» Instructions for the task
The answer must be the data, repeated exactly.

START Records for this task

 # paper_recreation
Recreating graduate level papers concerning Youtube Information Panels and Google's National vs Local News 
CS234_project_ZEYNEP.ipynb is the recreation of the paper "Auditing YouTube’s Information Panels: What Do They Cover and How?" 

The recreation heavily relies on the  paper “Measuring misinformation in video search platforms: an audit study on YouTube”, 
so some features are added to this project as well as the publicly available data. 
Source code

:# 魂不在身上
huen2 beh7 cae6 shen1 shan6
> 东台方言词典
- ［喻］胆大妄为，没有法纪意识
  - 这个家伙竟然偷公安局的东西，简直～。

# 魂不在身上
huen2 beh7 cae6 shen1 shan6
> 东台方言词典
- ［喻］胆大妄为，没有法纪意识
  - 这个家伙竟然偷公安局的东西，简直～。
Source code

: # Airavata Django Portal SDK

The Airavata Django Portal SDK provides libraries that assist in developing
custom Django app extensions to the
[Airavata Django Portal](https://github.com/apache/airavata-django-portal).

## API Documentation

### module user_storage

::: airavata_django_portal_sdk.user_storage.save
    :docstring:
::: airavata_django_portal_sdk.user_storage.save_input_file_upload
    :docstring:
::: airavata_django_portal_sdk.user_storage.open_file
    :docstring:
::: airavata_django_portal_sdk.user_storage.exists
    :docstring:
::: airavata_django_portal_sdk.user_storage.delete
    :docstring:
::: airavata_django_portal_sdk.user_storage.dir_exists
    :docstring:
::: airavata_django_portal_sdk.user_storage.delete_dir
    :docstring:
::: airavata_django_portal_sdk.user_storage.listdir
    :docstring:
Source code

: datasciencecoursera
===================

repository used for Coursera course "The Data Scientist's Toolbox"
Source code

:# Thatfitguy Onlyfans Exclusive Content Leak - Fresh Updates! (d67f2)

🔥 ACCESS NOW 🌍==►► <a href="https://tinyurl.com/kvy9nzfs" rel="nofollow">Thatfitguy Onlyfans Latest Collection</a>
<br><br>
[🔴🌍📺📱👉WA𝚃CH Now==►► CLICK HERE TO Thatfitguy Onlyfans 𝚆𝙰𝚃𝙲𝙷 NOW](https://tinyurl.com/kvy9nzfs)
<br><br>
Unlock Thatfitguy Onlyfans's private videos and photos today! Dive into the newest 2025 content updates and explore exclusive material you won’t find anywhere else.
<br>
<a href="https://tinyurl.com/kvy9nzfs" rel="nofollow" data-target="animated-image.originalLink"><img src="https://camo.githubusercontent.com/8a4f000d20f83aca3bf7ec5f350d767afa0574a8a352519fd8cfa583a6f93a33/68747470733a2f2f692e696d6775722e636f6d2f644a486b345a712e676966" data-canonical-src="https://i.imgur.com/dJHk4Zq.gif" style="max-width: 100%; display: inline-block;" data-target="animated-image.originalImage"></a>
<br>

END Records for this task

» Exercise answer
 # paper_recreation
Recreating graduate level papers concerning Youtube Information Panels and Google's National vs Local News 
CS234_project_ZEYNEP.ipynb is the recreation of the paper "Auditing YouTube’s Information Panels: What Do They Cover and How?" 

The recreation heavily relies on the  paper “Measuring misinformation in video search platforms: an audit study on YouTube”, 
so some features are added to this project as well as the publicly available data. 
Source code

:# 魂不在身上
huen2 beh7 cae6 shen1 shan6
> 东台方言词典
- ［喻］胆大妄为，没有法纪意识
  - 这个家伙竟然偷公安局的东西，简直～。

# 魂不在身上
huen2 beh7 cae6 shen1 shan6
> 东台方言词典
- ［喻］胆大妄为，没有法纪意识
  - 这个家伙竟然偷公安局的东西，简直～。
Source code

: # Airavata Django Portal SDK

The Airavata Django Portal SDK provides libraries that assist in developing
custom Django app extensions to the
[Airavata Django Portal](https://github.com/apache/airavata-django-portal).

## API Documentation

### module user_storage

::: airavata_django_portal_sdk.user_storage.save
    :docstring:
::: airavata_django_portal_sdk.user_storage.save_input_file_upload
    :docstring:
::: airavata_django_portal_sdk.user_storage.open_file
    :docstring:
::: airavata_django_portal_sdk.user_storage.exists
    :docstring:
::: airavata_django_portal_sdk.user_storage.delete
    :docstring:
::: airavata_django_portal_sdk.user_storage.dir_exists
    :docstring:
::: airavata_django_portal_sdk.user_storage.delete_dir
    :docstring:
::: airavata_django_portal_sdk.user_storage.listdir
    :docstring:
Source code

: datasciencecoursera
===================

repository used for Coursera course "The Data Scientist's Toolbox"
Source code

:# Thatfitguy Onlyfans Exclusive Content Leak - Fresh Updates! (d67f2)

🔥 ACCESS NOW 🌍==►► <a href="https://tinyurl.com/kvy9nzfs" rel="nofollow">Thatfitguy Onlyfans Latest Collection</a>
<br><br>
[🔴🌍📺📱👉WA𝚃CH Now==►► CLICK HERE TO Thatfitguy Onlyfans 𝚆𝙰𝚃𝙲𝙷 NOW](https://tinyurl.com/kvy9nzfs)
<br><br>
Unlock Thatfitguy Onlyfans's private videos and photos today! Dive into the newest 2025 content updates and explore exclusive material you won’t find anywhere else.
<br>
<a href="https://tinyurl.com/kvy9nzfs" rel="nofollow" data-target="animated-image.originalLink"><img src="https://camo.githubusercontent.com/8a4f000d20f83aca3bf7ec5f350d767afa0574a8a352519fd8cfa583a6f93a33/68747470733a2f2f692e696d6775722e636f6d2f644a486b345a712e676966" data-canonical-src="https://i.imgur.com/dJHk4Zq.gif" style="max-width: 100%; display: inline-block;" data-target="animated-image.originalImage"></a>
<br>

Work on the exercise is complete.